(Task prompt) Down to the last line, print the data that follows exactly, without its pictures.
*** Data to examine ***
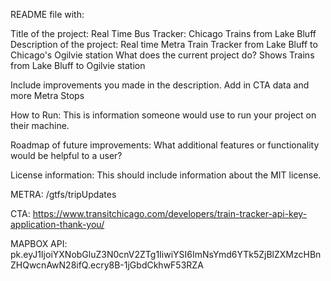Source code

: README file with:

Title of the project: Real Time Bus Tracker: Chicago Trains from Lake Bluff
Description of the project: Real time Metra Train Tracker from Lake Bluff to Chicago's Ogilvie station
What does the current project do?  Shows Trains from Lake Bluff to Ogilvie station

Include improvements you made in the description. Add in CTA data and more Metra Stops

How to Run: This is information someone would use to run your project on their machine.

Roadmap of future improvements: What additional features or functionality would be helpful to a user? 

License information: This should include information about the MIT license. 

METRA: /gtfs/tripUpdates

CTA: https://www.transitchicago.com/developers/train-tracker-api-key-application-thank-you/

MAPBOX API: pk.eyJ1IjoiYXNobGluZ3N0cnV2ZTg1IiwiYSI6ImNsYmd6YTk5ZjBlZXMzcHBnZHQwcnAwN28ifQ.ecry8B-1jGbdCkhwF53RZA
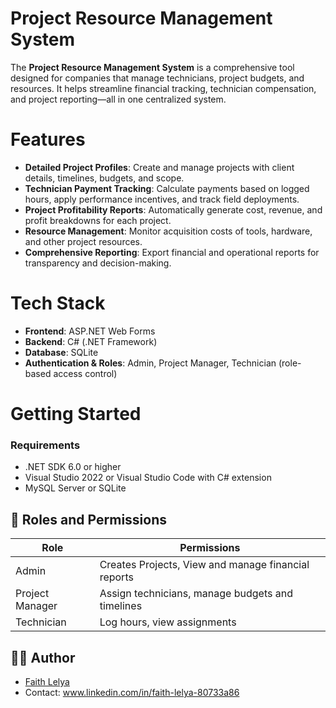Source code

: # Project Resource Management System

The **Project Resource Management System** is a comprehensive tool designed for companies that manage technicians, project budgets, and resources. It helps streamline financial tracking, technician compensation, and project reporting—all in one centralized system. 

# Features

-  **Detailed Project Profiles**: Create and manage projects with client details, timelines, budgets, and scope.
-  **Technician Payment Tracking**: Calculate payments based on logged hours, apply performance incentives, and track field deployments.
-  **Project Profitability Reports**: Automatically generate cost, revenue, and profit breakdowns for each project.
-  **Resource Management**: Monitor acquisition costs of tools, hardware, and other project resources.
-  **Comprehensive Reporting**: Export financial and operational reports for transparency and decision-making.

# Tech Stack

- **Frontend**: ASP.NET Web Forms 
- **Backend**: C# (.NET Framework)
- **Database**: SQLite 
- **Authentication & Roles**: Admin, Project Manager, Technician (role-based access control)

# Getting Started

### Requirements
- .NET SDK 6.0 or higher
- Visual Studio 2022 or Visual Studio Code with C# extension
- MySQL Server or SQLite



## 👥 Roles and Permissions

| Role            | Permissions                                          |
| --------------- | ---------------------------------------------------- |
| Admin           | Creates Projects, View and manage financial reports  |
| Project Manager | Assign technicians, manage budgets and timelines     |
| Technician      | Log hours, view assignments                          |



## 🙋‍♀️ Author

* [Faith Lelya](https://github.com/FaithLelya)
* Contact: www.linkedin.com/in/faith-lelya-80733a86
*** End of Data to examine ***
(Exercise solution)
Source code

: README file with:

Title of the project: Real Time Bus Tracker: Chicago Trains from Lake Bluff
Description of the project: Real time Metra Train Tracker from Lake Bluff to Chicago's Ogilvie station
What does the current project do?  Shows Trains from Lake Bluff to Ogilvie station

Include improvements you made in the description. Add in CTA data and more Metra Stops

How to Run: This is information someone would use to run your project on their machine.

Roadmap of future improvements: What additional features or functionality would be helpful to a user? 

License information: This should include information about the MIT license. 

METRA: /gtfs/tripUpdates

CTA: https://www.transitchicago.com/developers/train-tracker-api-key-application-thank-you/

MAPBOX API: pk.eyJ1IjoiYXNobGluZ3N0cnV2ZTg1IiwiYSI6ImNsYmd6YTk5ZjBlZXMzcHBnZHQwcnAwN28ifQ.ecry8B-1jGbdCkhwF53RZA
Source code

: # Project Resource Management System

The **Project Resource Management System** is a comprehensive tool designed for companies that manage technicians, project budgets, and resources. It helps streamline financial tracking, technician compensation, and project reporting—all in one centralized system. 

# Features

-  **Detailed Project Profiles**: Create and manage projects with client details, timelines, budgets, and scope.
-  **Technician Payment Tracking**: Calculate payments based on logged hours, apply performance incentives, and track field deployments.
-  **Project Profitability Reports**: Automatically generate cost, revenue, and profit breakdowns for each project.
-  **Resource Management**: Monitor acquisition costs of tools, hardware, and other project resources.
-  **Comprehensive Reporting**: Export financial and operational reports for transparency and decision-making.

# Tech Stack

- **Frontend**: ASP.NET Web Forms 
- **Backend**: C# (.NET Framework)
- **Database**: SQLite 
- **Authentication & Roles**: Admin, Project Manager, Technician (role-based access control)

# Getting Started

### Requirements
- .NET SDK 6.0 or higher
- Visual Studio 2022 or Visual Studio Code with C# extension
- MySQL Server or SQLite



## 👥 Roles and Permissions

| Role            | Permissions                                          |
| --------------- | ---------------------------------------------------- |
| Admin           | Creates Projects, View and manage financial reports  |
| Project Manager | Assign technicians, manage budgets and timelines     |
| Technician      | Log hours, view assignments                          |



## 🙋‍♀️ Author

* [Faith Lelya](https://github.com/FaithLelya)
* Contact: www.linkedin.com/in/faith-lelya-80733a86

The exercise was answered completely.